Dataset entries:
┄┄┄┄┄┄┄┄┄┄
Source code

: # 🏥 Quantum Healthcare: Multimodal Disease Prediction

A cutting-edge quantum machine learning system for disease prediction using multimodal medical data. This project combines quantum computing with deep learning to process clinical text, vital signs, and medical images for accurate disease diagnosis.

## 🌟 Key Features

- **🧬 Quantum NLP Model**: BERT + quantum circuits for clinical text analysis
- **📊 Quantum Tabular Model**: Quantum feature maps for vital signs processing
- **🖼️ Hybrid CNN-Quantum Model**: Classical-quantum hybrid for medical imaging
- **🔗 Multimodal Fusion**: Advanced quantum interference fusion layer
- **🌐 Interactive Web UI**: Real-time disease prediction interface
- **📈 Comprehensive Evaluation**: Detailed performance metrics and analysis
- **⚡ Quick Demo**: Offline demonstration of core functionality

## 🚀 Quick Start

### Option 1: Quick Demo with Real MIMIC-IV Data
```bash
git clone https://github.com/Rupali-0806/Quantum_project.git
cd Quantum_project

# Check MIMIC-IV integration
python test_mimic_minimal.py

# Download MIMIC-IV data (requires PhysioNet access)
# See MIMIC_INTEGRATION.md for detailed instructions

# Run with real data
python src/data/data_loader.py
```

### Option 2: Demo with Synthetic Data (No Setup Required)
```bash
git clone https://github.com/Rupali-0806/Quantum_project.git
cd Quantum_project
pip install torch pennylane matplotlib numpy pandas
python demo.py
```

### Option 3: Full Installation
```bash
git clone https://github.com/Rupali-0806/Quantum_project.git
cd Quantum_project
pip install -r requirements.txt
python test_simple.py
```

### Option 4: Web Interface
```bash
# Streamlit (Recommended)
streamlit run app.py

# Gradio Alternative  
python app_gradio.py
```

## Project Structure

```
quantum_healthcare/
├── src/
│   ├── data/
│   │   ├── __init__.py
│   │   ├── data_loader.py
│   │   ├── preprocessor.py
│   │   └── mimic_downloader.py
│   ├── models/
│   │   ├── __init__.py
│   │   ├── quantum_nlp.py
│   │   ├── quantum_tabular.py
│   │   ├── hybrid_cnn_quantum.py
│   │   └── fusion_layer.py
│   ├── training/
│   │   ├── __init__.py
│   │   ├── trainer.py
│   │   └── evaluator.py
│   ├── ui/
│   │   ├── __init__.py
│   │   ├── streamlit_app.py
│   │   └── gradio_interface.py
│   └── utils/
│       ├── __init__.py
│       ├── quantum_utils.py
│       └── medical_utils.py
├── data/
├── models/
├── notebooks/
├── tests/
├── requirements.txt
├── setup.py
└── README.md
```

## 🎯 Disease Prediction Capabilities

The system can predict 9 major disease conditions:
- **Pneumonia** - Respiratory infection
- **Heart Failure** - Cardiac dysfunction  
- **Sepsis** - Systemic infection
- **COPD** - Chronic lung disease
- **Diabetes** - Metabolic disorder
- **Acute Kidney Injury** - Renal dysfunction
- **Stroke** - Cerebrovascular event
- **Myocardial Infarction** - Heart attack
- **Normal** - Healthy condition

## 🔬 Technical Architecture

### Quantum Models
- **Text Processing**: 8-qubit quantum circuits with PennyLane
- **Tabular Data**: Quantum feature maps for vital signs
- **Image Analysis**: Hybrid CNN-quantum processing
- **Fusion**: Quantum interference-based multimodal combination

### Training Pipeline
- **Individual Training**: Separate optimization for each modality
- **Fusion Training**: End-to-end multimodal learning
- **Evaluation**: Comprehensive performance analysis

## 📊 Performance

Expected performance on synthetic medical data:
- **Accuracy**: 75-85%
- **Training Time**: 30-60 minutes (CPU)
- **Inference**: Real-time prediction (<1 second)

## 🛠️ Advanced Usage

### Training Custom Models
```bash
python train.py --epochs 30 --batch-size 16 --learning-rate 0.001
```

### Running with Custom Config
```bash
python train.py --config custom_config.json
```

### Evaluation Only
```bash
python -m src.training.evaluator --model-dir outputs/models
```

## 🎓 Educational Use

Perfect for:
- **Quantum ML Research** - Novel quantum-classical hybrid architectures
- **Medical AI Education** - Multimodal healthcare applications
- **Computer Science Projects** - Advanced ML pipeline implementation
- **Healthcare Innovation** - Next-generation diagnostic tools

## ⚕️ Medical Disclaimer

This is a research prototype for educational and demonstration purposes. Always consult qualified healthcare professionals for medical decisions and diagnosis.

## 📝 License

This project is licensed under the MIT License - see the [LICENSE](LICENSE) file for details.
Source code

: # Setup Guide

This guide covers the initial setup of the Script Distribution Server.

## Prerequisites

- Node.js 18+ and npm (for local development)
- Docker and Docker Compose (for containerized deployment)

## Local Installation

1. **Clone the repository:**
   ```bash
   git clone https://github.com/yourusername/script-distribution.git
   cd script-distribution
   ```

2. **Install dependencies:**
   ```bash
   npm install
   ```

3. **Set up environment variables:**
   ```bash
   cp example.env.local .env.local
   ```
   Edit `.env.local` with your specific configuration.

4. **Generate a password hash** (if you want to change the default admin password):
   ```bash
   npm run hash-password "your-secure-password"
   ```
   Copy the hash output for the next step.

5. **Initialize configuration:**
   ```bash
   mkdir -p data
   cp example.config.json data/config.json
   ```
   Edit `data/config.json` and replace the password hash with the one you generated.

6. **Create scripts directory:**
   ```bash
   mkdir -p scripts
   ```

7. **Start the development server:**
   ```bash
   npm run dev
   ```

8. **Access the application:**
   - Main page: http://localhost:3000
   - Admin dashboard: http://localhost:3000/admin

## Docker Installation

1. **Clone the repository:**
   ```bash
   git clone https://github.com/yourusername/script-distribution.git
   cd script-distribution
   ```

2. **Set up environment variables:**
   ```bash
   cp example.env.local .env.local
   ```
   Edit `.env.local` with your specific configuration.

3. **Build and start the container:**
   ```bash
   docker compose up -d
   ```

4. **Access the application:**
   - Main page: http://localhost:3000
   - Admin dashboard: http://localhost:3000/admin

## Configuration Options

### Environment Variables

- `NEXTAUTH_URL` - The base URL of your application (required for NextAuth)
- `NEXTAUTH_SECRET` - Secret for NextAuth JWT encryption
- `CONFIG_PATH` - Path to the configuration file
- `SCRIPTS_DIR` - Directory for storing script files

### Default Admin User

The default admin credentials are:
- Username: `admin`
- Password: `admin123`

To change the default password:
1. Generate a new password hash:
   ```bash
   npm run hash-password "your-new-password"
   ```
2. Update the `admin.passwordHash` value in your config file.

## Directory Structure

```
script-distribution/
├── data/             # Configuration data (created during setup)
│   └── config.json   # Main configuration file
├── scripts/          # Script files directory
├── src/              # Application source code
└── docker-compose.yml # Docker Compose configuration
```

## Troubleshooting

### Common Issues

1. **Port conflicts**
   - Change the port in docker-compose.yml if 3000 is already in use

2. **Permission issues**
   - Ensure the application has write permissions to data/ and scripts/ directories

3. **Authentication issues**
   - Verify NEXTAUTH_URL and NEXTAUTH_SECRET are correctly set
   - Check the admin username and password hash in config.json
┄┄┄┄┄┄┄┄┄┄
_DIRECTIONS_
Begin at the first line of the entries above and copy every line exactly, ending with the line that contains "- **🧬 Quantum".

_ANSWER FOR THE TASK_
Source code

: # 🏥 Quantum Healthcare: Multimodal Disease Prediction

A cutting-edge quantum machine learning system for disease prediction using multimodal medical data. This project combines quantum computing with deep learning to process clinical text, vital signs, and medical images for accurate disease diagnosis.

## 🌟 Key Features

- **🧬 Quantum NLP Model**: BERT + quantum circuits for clinical text analysis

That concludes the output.